Before you apply, consider if you can:
- Care deeply about what you do and about making commerce better for everyone
- Excel by seeking professional and personal hypergrowth
- Keep up with an unrelenting pace (the week, not the quarter)
- Be resilient and resourceful in face of ambiguity and thrive on (rather than endure) change
- Bring critical thought and opinion
- Embrace differences and disagreement to get shit done and move forward
- Work digital-first for your daily work
About the role
At Shopify, we ship on quality instead of time. Our teams deploy new code many times a day, and our production scale is massive. Shopify has many critical components, and sometimes they fail. That's where the Site Reliability team comes in, ensuring we can get back to green as fast as possible. Site Reliability sets the foundation for building and running resilient systems at Shopify. This is a team of engineers with a foundation in software development, and in-depth operational knowledge of the entire Shopify stack, who act as first responders and leaders during incidents.

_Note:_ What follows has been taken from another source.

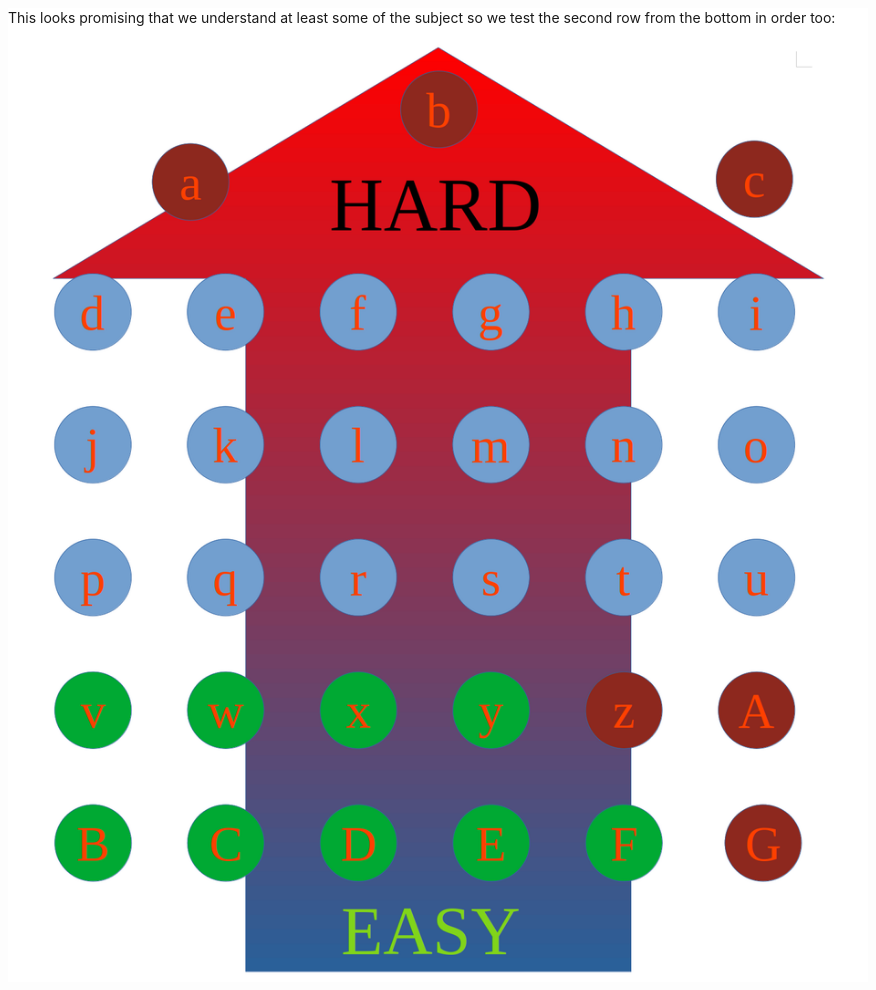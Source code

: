 This looks promising that we understand at least some of the subject so we test the second row from the bottom in order too:

<figure>
	<a href="/assets/images/StrankiDiagramForADEPT4.png"><img src="/assets/images/StrankiDiagramForADEPT4.png"></a>
</figure>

Our job is to resolve incidents as quickly as possible, and guide teams to build a more resilient Shopify. We build and improve tools as necessary to satisfy this requirement, and constantly seek out ways to automate away manual toil.
Commerce happens 24/7, so we have built a globally distributed team that can respond whenever necessary. Our team hires across 4 different regions (Asia-Pacific, North America West, North America East, and EMEA) in a follow-the-sun model that provides 24/7 coverage for incident management.
We welcome remote candidates based in the Asia-Pacific region.
What’s in it for you
- Help Shopify run its planet scale systems by enabling our engineering teams to create resilient systems.
- Build and improve tools to keep our platform resilient and performant.
- Help define what Resiliency and Site Reliability Engineering means for Shopify.
- Directly impact production systems underpinning commerce for millions of merchants, who generate revenue for their livelihood, their families, and their employees, through the businesses they’ve built on our platform.
- Possibility of relocation to a region the team operates within.
What you'll do
- Respond to automated alerts and execute playbooks.
- Manage ongoing incidents, using your understanding of Shopify to involve the right teams and resolve as quickly as possible.
- Identify gaps in our processes and build or improve tools to support incident management.
- Develop production tooling and services to improve our platform’s resilience.
- Clean up the noise in our signals, ensuring we can get an understanding of our platform and more efficiently debug problems.
- Set standards with engineering teams across the company for building resilient, performant systems.
- Ensure we never fail for the same reason twice.
- Follow up on incidents to ensure retrospective learning takes place, and appropriate action items are created and prioritized.